> [TASK PROMPT] Transcribe exactly the line containing "保存整个Surface相对屏幕原点的中心偏移" and every line after it, through the end of the records below.

++++ RECORDS PROVIDED

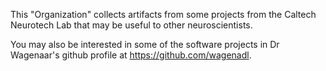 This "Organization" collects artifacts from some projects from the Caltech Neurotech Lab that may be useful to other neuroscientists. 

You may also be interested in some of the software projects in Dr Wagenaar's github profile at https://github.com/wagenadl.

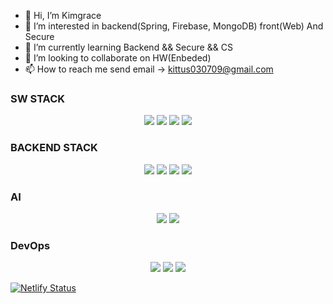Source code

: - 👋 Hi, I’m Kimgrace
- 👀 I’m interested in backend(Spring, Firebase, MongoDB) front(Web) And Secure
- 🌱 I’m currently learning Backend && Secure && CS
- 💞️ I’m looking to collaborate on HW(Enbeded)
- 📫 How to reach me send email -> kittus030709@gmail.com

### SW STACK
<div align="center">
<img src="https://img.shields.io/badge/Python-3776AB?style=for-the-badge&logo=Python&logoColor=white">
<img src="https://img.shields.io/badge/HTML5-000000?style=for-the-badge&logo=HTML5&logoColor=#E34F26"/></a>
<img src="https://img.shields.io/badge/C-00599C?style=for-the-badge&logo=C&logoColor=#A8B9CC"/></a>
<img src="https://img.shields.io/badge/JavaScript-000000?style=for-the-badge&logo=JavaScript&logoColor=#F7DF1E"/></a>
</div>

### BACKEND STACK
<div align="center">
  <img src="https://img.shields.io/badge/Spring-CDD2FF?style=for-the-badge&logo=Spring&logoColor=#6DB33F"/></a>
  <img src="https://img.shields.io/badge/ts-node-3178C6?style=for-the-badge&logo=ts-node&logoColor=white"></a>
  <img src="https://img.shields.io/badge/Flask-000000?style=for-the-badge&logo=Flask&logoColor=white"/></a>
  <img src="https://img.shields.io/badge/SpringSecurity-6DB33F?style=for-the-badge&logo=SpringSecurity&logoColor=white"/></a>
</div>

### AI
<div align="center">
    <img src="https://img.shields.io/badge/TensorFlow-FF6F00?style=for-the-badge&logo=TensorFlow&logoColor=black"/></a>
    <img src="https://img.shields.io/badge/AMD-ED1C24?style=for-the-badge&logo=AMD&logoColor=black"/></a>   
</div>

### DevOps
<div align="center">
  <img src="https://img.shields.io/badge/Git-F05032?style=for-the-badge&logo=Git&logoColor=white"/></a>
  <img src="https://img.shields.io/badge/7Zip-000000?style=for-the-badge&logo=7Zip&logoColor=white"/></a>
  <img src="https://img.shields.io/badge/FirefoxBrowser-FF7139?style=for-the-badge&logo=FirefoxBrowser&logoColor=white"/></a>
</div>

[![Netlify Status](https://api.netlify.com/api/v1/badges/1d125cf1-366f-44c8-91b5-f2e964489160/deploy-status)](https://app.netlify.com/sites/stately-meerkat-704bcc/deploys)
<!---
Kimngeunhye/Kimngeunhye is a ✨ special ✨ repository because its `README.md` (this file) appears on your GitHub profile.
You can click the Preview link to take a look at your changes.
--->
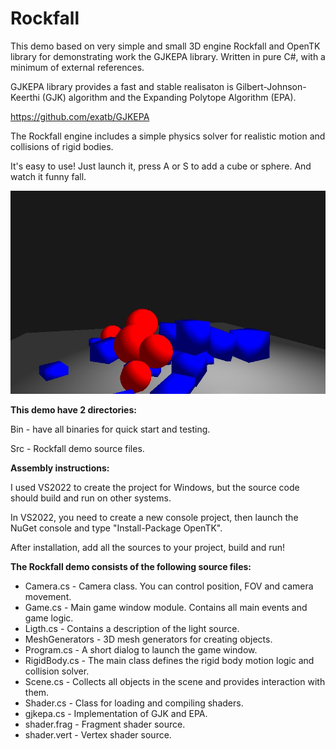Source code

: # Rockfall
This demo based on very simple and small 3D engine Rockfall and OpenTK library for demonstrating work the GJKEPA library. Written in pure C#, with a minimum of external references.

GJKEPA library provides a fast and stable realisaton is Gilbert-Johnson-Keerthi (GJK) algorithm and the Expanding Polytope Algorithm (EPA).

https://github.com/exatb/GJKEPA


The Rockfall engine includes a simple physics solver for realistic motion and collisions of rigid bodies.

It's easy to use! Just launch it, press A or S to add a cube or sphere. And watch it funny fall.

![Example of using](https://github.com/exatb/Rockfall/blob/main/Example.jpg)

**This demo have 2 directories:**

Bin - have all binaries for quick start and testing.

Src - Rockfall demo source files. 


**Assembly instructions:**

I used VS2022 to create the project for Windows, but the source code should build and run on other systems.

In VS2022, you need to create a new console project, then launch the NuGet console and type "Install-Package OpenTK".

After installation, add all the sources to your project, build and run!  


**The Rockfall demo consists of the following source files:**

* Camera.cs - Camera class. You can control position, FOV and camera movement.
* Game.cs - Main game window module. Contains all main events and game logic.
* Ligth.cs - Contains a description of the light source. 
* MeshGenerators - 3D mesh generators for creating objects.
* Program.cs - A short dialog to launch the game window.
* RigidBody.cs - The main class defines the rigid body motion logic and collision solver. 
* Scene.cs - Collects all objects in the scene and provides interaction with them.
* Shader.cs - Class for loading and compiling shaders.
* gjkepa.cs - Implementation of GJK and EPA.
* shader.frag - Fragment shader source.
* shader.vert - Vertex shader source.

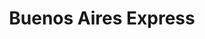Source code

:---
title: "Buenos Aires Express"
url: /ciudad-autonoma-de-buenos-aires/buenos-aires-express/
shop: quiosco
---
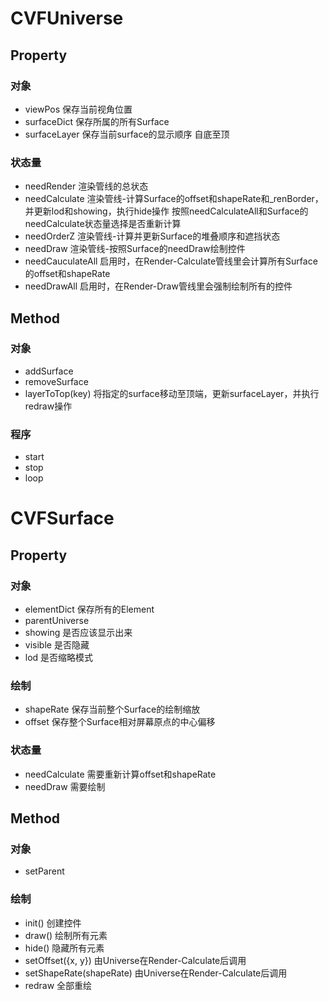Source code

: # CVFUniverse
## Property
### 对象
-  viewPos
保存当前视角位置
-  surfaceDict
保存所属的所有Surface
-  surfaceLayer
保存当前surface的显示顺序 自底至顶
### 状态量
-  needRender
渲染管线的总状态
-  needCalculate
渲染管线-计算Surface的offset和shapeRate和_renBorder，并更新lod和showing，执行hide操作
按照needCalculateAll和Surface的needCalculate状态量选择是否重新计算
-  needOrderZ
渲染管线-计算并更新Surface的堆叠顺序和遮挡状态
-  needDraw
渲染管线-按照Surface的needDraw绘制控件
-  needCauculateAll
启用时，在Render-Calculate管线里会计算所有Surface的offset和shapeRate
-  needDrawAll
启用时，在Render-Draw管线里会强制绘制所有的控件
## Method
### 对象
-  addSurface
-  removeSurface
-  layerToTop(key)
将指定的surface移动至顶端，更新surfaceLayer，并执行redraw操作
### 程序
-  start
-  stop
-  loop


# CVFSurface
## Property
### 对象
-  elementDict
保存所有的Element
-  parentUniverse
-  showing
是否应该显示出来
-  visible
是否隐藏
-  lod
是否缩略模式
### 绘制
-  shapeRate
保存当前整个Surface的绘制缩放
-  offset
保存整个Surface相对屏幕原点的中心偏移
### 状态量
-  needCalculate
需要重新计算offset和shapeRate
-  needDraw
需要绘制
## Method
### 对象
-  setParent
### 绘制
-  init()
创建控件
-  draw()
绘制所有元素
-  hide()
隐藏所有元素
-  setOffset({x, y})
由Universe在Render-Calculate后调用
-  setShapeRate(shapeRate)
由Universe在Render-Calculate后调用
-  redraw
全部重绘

++++++++

> [THE COMPLETED TASK]
保存整个Surface相对屏幕原点的中心偏移
### 状态量
-  needCalculate
需要重新计算offset和shapeRate
-  needDraw
需要绘制
## Method
### 对象
-  setParent
### 绘制
-  init()
创建控件
-  draw()
绘制所有元素
-  hide()
隐藏所有元素
-  setOffset({x, y})
由Universe在Render-Calculate后调用
-  setShapeRate(shapeRate)
由Universe在Render-Calculate后调用
-  redraw
全部重绘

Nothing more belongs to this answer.